Семиклассницы — страница 7 из 24

Наташа следила за карандашом, снующим по бумаге, слушала Димин то низкий, то смешно взлетающий вверх мальчишеский голос и хмурила брови. Она слишком боялась и теперь не понять доказательств и оттого долго не могла вникнуть в их суть.

— Тарахтишь, как нечаевская жнейка! Дай я сама буду доказывать. А ты поправляй.

Дима с удивлением отдал карандаш. Когда Тася просила помочь, голосок у неё становился умильный и ласковый. Тася не сердилась, если не понимала, и не радовалась, когда начинала соображать. Наташа сердилась, негодовала, бранилась, а когда догадка наконец пришла к ней, в восторге застучала кулаком по столу. Она не давала Диме промолвить лишнего слова. Дальше, дальше! С каждой новой теоремой она впадала в отчаяние. Мучилась, грызла карандаш, больно дёргала себя за волосы: вот тебе, вот, бестолковая!

— Уходи! — гнала она Диму. — Молчи. Не мешай думать.

— Думай. Я погожу.

Незаметно Дима направлял Наташину мысль.

Она снова стучала кулаком, самодовольно заявляя:

— Что это за теорема? Выеденного яйца не стоитГ Давай живо дальше!

«В общем, она безусловно не тупица» — вот к какому заключению пришли они оба в этот вечер. Наташа не заметила, как перестала дичиться Димы.

Наконец он ушёл.

Вернулась из госпиталя Катя. Она, не раздеваясь, быстрыми шагами прошла в комнату, села на валик дивана и бессильно свесила руки. Катя устала, лицо у неё было несчастное. Берет сбился набок, на воротнике таял снег.

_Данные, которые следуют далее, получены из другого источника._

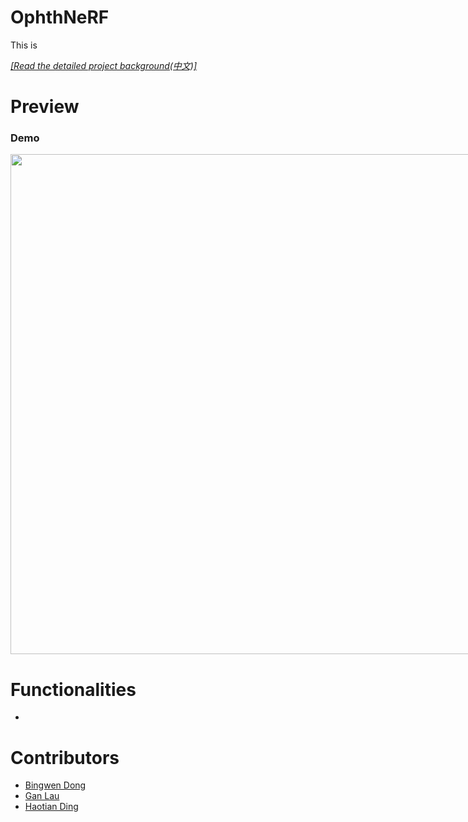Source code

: # OphthNeRF

This is 

[*[Read the detailed project background(中文)]*]()



# Preview

### Demo 

<div style="display: flex; justify-content: space-between;">
  <div>
    <img src="" width = "800">
  </div>
</div>



# Functionalities
+

# Contributors
+ [Bingwen Dong]()
+ [Gan Lau](https://github.com/GanLiuuuu)
+ [Haotian Ding]()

— Что с тобой? — испугалась Наташа.

— Ампутировали ногу, — отрывисто бросила Катя. — Вот беда так беда! Всё-таки ампутировали…

Наташа и мама знали обо всех Катиных раненых, за которыми она ухаживала в госпитале. Там был старый майор, в теле которого застряло семнадцать осколков. Фашисты расстреляли семью майора в Минске, и ему теперь ничего не оставалось, как дожидаться, когда из него извлекут осколки снаряда, и идти на фронт добивать фашистов.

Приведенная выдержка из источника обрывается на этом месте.